Wow, it has been a while! I feel like these last few months my mind, my body, and my soul have been rotating around Eli. Since December (when his pediatrician used the "A" word) I feel like I am racing against an evil clock. I know enough to know if Eli does have something as debilitating as Autism there is only so much time before the affects are irreversible. I can say I don't feel alone in all this. Eli seems to be surrounded by people who love him and want to help him in every way. So many have come to me and asked how we are doing. I wish it was socially acceptable to say that this isn't as hard for us as it should be. An Autism diagnosis would only do Eli good.
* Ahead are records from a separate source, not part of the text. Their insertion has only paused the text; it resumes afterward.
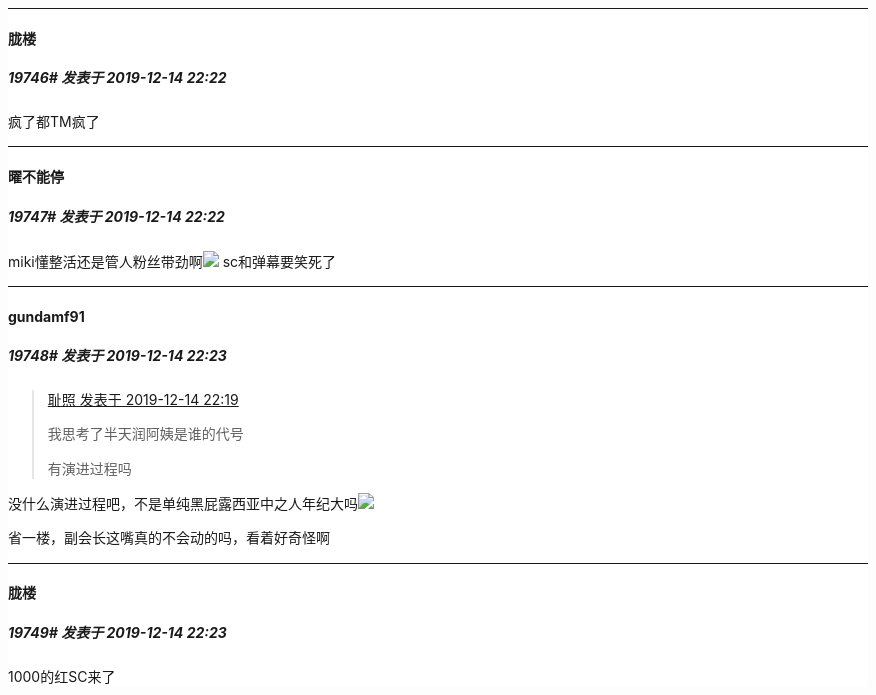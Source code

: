 

-----

####  胧楼  
##### 19746#       发表于 2019-12-14 22:22




疯了都TM疯了







-----

####  曜不能停  
##### 19747#       发表于 2019-12-14 22:22




miki懂整活还是管人粉丝带劲啊<img src="https://static.saraba1st.com/image/smiley/face2017/066.png" referrerpolicy="no-referrer"> sc和弹幕要笑死了







-----

####  gundamf91  
##### 19748#       发表于 2019-12-14 22:23



<blockquote><a href="httphttps://bbs.saraba1st.com/2b/forum.php?mod=redirect&amp;goto=findpost&amp;pid=45863371&amp;ptid=1857164" target="_blank">耻照 发表于 2019-12-14 22:19</a>

我思考了半天润阿姨是谁的代号

有演进过程吗</blockquote>
没什么演进过程吧，不是单纯黑屁露西亚中之人年纪大吗<img src="https://static.saraba1st.com/image/smiley/face2017/067.png" referrerpolicy="no-referrer">


省一楼，副会长这嘴真的不会动的吗，看着好奇怪啊







-----

####  胧楼  
##### 19749#       发表于 2019-12-14 22:23




1000的红SC来了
It would open a whole new world of therapies and specific interventions that Eli would benefit from. Yes, it would follow him all his life...but he will never know anything different. If given the choice, I would tell autism to hit the road...I would tell all these things that haunt my son's abilities to evaporate. But I can't do that. I was not given the choice. I could be mad. I DO wonder "why". Why my son...why Eli? But we are so far past the "whys" it would be useless to allow ourselves to be stuck there. It IS the reality...Autism may be the reality.
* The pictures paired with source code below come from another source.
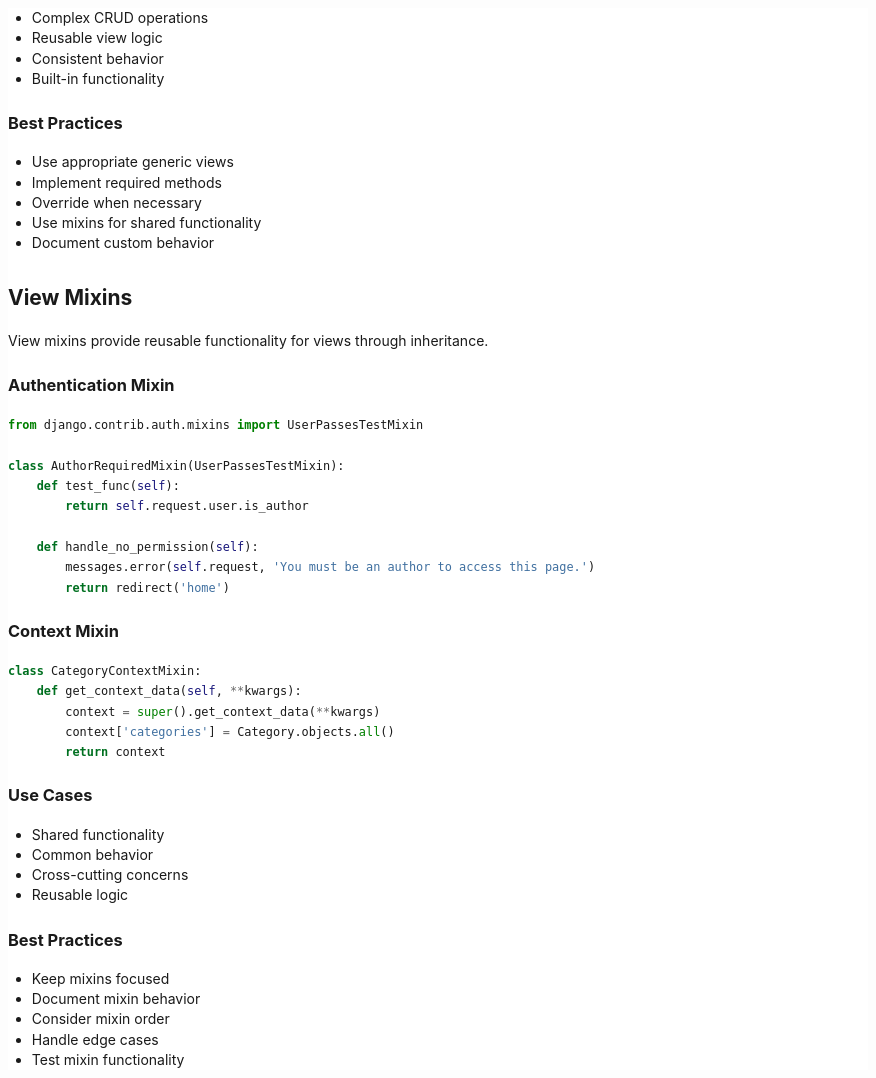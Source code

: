- Complex CRUD operations
- Reusable view logic
- Consistent behavior
- Built-in functionality

### Best Practices

- Use appropriate generic views
- Implement required methods
- Override when necessary
- Use mixins for shared functionality
- Document custom behavior

## View Mixins

View mixins provide reusable functionality for views through inheritance.

### Authentication Mixin

```python
from django.contrib.auth.mixins import UserPassesTestMixin

class AuthorRequiredMixin(UserPassesTestMixin):
    def test_func(self):
        return self.request.user.is_author
    
    def handle_no_permission(self):
        messages.error(self.request, 'You must be an author to access this page.')
        return redirect('home')
```

### Context Mixin

```python
class CategoryContextMixin:
    def get_context_data(self, **kwargs):
        context = super().get_context_data(**kwargs)
        context['categories'] = Category.objects.all()
        return context
```

### Use Cases

- Shared functionality
- Common behavior
- Cross-cutting concerns
- Reusable logic

### Best Practices

- Keep mixins focused
- Document mixin behavior
- Consider mixin order
- Handle edge cases
- Test mixin functionality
You know, as I brave this...as we look for the best for our son all I can think is that this isn't permanent. It is permanent in this life. BUT, Autism has already been defeated. When my son loses his life on this earth his mind will be erased of all that holds him back. In Heaven, Eli will be like everyone else. He will measure up. It will all be gone. We will give him our all while we are here and Eli will find his voice...but in Heaven, it will just be gone. All the struggles of this life will be no more. We have missed out on being able to tell Eli about God. We pray at mealtime, but (to our knowledge) Eli doesn't know who God is or why we pray. I do believe God and Eli have a special relationship though. I can't help but be in awe when I think before the stars were hung in the sky, God knew my son. God thought of Eli Graham Warden. God knew the things he would be given to overcome. Eli has taken what has been given to him and just crushed it!!! God wove my son...piece by piece. It was always intended that Eli would struggle. Who am I to demand anything other that what is already in place?
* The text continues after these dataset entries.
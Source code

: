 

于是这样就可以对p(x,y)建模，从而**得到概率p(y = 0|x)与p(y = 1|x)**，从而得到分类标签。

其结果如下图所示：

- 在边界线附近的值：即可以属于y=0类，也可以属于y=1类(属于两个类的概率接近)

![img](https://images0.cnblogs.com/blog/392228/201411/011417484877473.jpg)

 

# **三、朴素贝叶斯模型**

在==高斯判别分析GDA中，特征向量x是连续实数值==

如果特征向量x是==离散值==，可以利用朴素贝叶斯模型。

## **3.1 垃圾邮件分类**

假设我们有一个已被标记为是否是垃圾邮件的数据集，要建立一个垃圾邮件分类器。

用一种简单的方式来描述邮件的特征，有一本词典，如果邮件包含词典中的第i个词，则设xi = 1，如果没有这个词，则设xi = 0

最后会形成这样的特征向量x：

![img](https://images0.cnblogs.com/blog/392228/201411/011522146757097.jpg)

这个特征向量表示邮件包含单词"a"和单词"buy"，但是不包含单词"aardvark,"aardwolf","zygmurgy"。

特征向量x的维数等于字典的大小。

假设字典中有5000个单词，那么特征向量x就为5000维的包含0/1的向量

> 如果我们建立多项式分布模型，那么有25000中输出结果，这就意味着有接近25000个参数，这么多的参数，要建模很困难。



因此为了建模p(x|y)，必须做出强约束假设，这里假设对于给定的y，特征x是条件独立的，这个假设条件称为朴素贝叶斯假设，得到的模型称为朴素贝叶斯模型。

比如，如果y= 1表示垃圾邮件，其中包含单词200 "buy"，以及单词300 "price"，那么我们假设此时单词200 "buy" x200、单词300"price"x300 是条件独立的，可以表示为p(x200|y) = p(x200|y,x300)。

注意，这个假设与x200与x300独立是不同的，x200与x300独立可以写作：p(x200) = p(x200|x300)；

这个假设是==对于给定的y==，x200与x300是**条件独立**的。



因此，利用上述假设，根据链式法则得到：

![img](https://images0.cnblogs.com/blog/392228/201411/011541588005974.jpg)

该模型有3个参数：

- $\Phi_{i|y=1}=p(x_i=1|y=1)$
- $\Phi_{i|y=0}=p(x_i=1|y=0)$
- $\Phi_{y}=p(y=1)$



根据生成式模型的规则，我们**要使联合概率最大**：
I heard a new song I have been wanting to share with you all:
Blessings by Laura Story
We pray for blessings
We pray for peace
Comfort for family, protection while we sleep
We pray for healing, for prosperity
We pray for Your mighty hand to ease our suffering
All the while, You hear each spoken need
Yet love us way too much to give us lesser things
‘Cause what if your blessings come through raindrops
What if Your healing comes through tears
What if a thousand sleepless nights
Are what it takes to know You’re near
What if trials of this life are Your mercies in disguise
We pray for wisdom
Your voice to hear
And we cry in anger when we cannot feel You near
We doubt Your goodness, we doubt Your love
As if every promise from Your Word is not enough
All the while, You hear each desperate plea
And long that we'd have faith to believe
‘Cause what if your blessings come through raindrops
What if Your healing comes through tears
What if a thousand sleepless nights
Are what it takes to know You’re near
And what if trials of this life are Your mercies in disguise
When friends betray us
When darkness seems to win
We know the pain reminds this heart
That this is not, this is not our home,
It's not our home
‘Cause what if your blessings come through raindrops
What if Your healing comes through tears
And what if a thousand sleepless nights
Are what it takes to know You’re near
What if my greatest disappointments
Or the aching of this life
Is the revealing of a greater thirst this world can’t satisfy
And what if trials of this life
The rain, the storms, the hardest nights
Are your mercies in disguise
What if our struggles in this life are really blessings? CRAZY, right? Think of it though. Those of us on a journey to heal from abuse of any kind...how on earth would we EVER learn the things that journey teaches us OTHER than to have been abused and fight for healing?? I have yelled at God...blamed Him...ran a billion miles in the other direction and DARED Him to come after me...done things just to spite HIM. And yet, here I am. It doesn't always have to be that way but for me it did. God was always there when I turned my back...waiting in patience and love. No one had ever waited for ME. No one had ever given me time. No one had ever considered ME. I made God wait but He was already there. He just knew. He knew each wrong turn would be a lesson...a bit of the truth that makes up the God He was always supposed to be for me. When those around me were fed up with "how long it took" it didn't matter because it was ALL FOR ME!!! And now I think, it was all for my kids. It is insane to think I would have ever been able to face all that has happened with Eli had I not had some healing in my own life...NO WAY!! There is no time now for denial...there is no time to cry over it and demand God change it. Eli needs me now!! It was all for Eli and Madeline! I would never be the mother I am had I not been broken and then healed...NEVER! I am so far from perfect but I give it my best. Hopefully that will be good enough. All the bad in my life has lead me to God in one way or another. Not everything had been vindicated or explained but God has filled me so there is no gaping wounds any longer. It still hurts...boy, does it hurt at times. But it is what it is. I live this life...full of holes and kind of dark at times...and then I can rest in the Son-shine for eternity. I hope there is a beach in Heaven!!